Approximately 4.3 billion miles from Earth, in the vast icy expanse of the solar system beyond Neptune, lies a small recently discovered object christened MU69 by astronomers. Out there, the sun is only a bright point in the sky, not particularly distinguishable from other stars. No human spacecraft has ever explored this space — the Voyager probes' missions ended after photographing the eight planets — so the New Horizons probe is a pioneer.
New Horizons was launched January 19, 2006, from Cape Canaveral, with the mission to visit and photograph the region beyond Neptune, known as the Kuiper Belt. NASA's Tumblr page explains that "The Kuiper Belt is a disc-shaped region of icy bodies — including dwarf planets such as Pluto — and comets beyond the orbit of Neptune. It extends from about 30 to 55 Astronomical Units [the distance from the sun to Earth], and is probably populated with hundreds of thousands of icy bodies larger than 62 miles across, and an estimated trillion or more comets."
The most famous Kuiper Belt Object (KBO) is Pluto, which from its discovery in 1930 until its reclassification as a KBO in 2006 was believed to be the ninth planet in the Solar System. Today, Pluto is classified not as the most distant planet, but actually as the nearest Kuiper Belt Object.
MU69 is another of these icy objects, a billion miles beyond Pluto. New Horizons visited Pluto on July 14, 2015, and continued past it to investigate other KBOs that might be found along its trajectory. When the Hubble Space Telescope found MU69 on June 26, 2014, it was added to New Horizons' itinerary.
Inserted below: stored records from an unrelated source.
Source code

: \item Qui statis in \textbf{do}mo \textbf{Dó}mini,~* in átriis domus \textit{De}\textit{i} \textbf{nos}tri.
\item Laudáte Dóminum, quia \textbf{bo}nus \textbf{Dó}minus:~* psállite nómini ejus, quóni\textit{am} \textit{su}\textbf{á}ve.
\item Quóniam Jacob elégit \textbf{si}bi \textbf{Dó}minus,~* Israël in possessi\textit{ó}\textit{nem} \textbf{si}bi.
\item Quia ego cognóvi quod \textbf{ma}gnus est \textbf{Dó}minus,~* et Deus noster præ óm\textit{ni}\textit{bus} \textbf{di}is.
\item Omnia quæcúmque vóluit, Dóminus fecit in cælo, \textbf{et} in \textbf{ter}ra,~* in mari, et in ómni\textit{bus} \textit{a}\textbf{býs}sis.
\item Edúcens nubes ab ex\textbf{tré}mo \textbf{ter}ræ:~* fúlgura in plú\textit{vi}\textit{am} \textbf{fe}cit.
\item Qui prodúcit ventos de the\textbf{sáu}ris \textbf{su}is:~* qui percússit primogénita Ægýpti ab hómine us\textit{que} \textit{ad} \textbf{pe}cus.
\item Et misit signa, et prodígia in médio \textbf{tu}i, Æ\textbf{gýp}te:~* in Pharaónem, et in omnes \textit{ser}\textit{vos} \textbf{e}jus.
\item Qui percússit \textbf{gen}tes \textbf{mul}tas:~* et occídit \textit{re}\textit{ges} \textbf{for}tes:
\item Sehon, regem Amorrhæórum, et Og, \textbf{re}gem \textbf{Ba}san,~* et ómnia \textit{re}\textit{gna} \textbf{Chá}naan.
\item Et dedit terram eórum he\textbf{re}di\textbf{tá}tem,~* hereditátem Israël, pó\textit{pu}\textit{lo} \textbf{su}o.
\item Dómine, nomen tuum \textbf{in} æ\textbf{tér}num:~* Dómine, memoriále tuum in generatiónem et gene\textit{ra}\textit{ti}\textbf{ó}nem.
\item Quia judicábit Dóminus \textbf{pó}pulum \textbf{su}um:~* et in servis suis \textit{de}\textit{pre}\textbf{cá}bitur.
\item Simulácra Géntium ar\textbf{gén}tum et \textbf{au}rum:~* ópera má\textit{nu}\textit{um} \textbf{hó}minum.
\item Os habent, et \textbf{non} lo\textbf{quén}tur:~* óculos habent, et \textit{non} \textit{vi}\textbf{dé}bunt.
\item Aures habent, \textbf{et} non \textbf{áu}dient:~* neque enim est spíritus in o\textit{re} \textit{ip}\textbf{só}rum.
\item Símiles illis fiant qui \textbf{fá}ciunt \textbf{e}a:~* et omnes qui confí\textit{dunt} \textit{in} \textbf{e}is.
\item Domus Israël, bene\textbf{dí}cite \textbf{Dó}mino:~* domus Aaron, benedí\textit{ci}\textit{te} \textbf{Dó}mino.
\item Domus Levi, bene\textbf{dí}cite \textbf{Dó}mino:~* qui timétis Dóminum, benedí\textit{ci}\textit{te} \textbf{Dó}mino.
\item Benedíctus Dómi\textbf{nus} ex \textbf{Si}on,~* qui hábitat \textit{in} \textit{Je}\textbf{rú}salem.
New Horizons will arrive at MU69 on New Year's Day, 2019, for a fast and close flyby. The camera-laden space probe will shoot past MU69 at a knuckle-whitening 30,000 miles per hour, and it will pass only 1,400 miles above MU69's surface, according to Space.com. As it approaches and passes MU69 it will send back many high-resolution photographs of the object, along with precise measurements of its surface and telemetry, just as it did Pluto and its moons in July 2015. MU69 is so incredibly far away, though, that even traveling at light-speed the signal will still take over six hours to reach Earth.
Alan Stern, the mission principal investigator from the Southwest Research Institute in Boulder, Colorado, described the new finding to NASA.gov as "spectacular" and predicted "a scientific bonanza" from the flyby.
At present, astronomers know extremely little about MU69. That is why NASA has produced two different possible representations of its appearance. On July 14 the KBO occulted a star — that's what astronomers call it when an object passes in front of it and blocks its light — which gave astronomers at a remote site in southern Argentina the opportunity to measure its size more accurately than Hubble's fuzzy photos had previously allowed. They think it's about 25 miles long, occupying an amount of space roughly equal to Massachusetts Bay. Based on the occultation results it is probably a single object, oblong in shape, but perhaps two objects in very close proximity or mutual orbit, or perhaps even in contact, giving the appearance of a giant icy peanut flying through space.
The New Horizons probe is expected to continue operating until at least 2020, so long as NASA continues to fund it and to find useful objects for it to investigate in the Kuiper Belt.